Segment Open

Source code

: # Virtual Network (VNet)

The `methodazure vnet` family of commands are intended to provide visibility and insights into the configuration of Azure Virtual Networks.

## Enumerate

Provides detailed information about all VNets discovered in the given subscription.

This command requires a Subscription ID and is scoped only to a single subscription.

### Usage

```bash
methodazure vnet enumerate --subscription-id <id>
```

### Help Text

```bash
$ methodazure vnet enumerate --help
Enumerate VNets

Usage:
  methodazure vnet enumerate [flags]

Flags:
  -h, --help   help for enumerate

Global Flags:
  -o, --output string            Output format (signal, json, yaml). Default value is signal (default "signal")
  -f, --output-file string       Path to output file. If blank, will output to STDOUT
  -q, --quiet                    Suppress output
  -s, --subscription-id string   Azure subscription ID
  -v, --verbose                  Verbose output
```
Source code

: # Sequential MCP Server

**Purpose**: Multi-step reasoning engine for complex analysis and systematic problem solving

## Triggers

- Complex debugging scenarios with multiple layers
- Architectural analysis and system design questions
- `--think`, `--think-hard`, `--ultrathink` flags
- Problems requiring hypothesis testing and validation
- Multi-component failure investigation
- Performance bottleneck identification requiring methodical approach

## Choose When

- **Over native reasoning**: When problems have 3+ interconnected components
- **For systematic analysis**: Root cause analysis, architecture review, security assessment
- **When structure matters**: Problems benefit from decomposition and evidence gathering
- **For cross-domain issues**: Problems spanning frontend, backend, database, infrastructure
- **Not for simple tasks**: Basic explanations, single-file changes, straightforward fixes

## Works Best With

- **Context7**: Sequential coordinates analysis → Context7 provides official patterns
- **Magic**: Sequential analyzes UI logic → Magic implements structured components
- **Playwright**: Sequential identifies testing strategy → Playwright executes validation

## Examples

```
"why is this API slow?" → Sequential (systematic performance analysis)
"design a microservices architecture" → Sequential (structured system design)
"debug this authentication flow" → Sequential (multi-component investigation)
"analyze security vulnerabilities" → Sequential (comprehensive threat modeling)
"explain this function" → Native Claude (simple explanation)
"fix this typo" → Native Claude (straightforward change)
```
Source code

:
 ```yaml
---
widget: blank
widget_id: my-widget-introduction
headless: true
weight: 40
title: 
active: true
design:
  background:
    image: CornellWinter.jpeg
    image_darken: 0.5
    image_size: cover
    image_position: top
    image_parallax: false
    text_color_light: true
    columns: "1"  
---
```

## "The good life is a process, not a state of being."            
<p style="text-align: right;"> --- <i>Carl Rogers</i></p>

Segment Closed

TASK DETAILS
Lines with "investigation": find them in the data and copy each one.

RESULT OF THE TASK
- Multi-component failure investigation
"debug this authentication flow" → Sequential (multi-component investigation)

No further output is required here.